Central vestibular dysfunction is still difficult to recognize in outpatient and emergency departments. This may be due to a low suspicion index or the complex presentations. The incidence is highly variable among different centers and specialties: low figures were reported by Drachman and Hart8 (2%) and Korres et al9 (3.9%), and a much higher incidence was reported by Kroenke et al10 (11%), Delémont and Rutschman7 (15%), Junicho et al11 (18%), and Karatas12 (25%). The differences are mostly due to the diagnostic protocols and criteria set by each group. The detection of a central disorder in patients with a balance disorder is important. The incidence of subsequent cerebrovascular events in patients presenting initially with dizziness, vertigo, and instability is higher than expected.13 14 15 16 Central vertigo should be suspected and brain imaging performed in the presence of neurologic symptoms, in older patients, or when several risk factors for cerebrovascular disease are present.17 18
This study is a database to provide actual data regarding the diagnosis of patients presenting with vestibular dysfunction at a tertiary referral university department. One hundred consecutive unselected patients presenting to the vestibular unit were assessed clinically and audiologically by vestibular testing and radiologically to determine the cause of their dizziness. The data files were collected and stored electronically in a uniform file structure that allows data elements to be manipulated, correlated, or extracted to satisfy the diverse analytical and reporting needs. In this study, the incidence of patients with a final tag of central vertigo was 23%. The main reasons for this high incidence may be the following. There may be a referral bias as it is a tertiary university center, with selected cases directed to it. There was also a high suspicion index maintained during the study and the follow-up of vestibular testing by other investigative modalities. In most centers during routine practice, patients are referred to undergo vestibular testing and are usually referred back without follow-up. VNG data are used to differentiate between central and peripheral disorders and for classifying peripheral disorders, but there are many pitfalls and in many cases a definitive diagnosis could not be reached.18 19 In our study, two tests suggested a central lesion—the positional test (90%) and the caloric test (60%)—whereas central oculographic tests were not conclusive. This is insufficient, and whenever a central pathology is suspected or a diagnosis cannot be reached, the patient should undergo further workup.9 11 20 21 In this study, MRI suggested the diagnosis in 27% of the studied patients.9 22 23
Therefore, we combined history, clinical examination, VNG, VAST carotid, vertebrobasilar Doppler, and MRI in all patients with suspected central lesions. Using our protocol, ∼40% of patients were properly diagnosed. We diagnosed patients with vertebrobasilar insufficiency, discrete vascular injuries, syringomyelia, and multiple sclerosis.12 15 24 On the other hand, migraine vestibulopathy had no definite reported findings in VNG or MRI and may be peripheral or central.

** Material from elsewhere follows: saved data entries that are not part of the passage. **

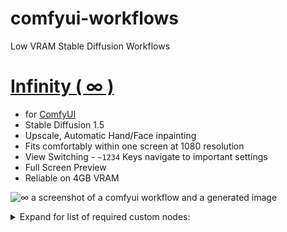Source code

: # comfyui-workflows
Low VRAM Stable Diffusion Workflows

# [Infinity ( ∞ )](https://github.com/exdysa/comfyui-workflows/blob/main/%E2%88%9E.json)
* for [ComfyUI](https://github.com/comfyanonymous/ComfyUI)
* Stable Diffusion 1.5
* Upscale, Automatic Hand/Face inpainting
* Fits comfortably within one screen at 1080 resolution
* View Switching - `~1234` Keys navigate to important settings
* Full Screen Preview
* Reliable on 4GB VRAM

![∞ a screenshot of a comfyui workflow and a generated image](https://github.com/exdysa/comfyui-workflows/assets/91800957/f61b44b1-1c54-4084-97de-e66cd6e94d69)

<details>
  <summary> Expand for list of required custom nodes: </summary>
  
  - [BlenderNeko ADV_CLIP_emb](https://github.com/BlenderNeko/ComfyUI_ADV_CLIP_emb) - weight control for prompts
  - [ ltdrdata Inspire](https://github.com/ltdrdata/ComfyUI-Inspire-Pack) and [Impact](https://github.com/ltdrdata/ComfyUI-Impact-Pack) - detailers, toggles, latent dimensions export, globalsampler, image list
  - [pythongosssss Custom Scripts](https://github.com/pythongosssss/ComfyUI-Custom-Scripts) string arranging
  - [rgthree comfy](https://github.com/rgthree/rgthree-comfy) - bookmarks, ksampler text output, model unloader
  - [crystian Crystools](https://github.com/crystian/ComfyUI-Crystools) - smaller, groupable string primitives
  - [receyuki prompt-reader-node](https://github.com/receyuki/comfyui-prompt-reader-node) - encode metadata into images
</details>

There is no single diagnostic test specific for migraine vestibulopathy (MV). Only history and associated symptoms together with neurologic examination is the clue to diagnose migraine and its associated vertigo.25 26 27
The incidence of central causes for vertigo and/or instability in patients presenting to an otorhinolaryngology-affiliated vestibular unit is quite high. Diagnosis of central vestibular dysfunction is very difficult and needs a high index of suspicion, a trained physician, compliant patients, and detailed investigations. Routine VNG examination is not sufficient for diagnosis. However, in the presence of symptoms and negative tests, this should direct the physician to investigate further. The combination of VNG, Doppler, VAST, and MRI raises the diagnostic accuracy to nearly 40%, and we suggest that this becomes a routine algorithm in the evaluation of all patients with vestibular disorders.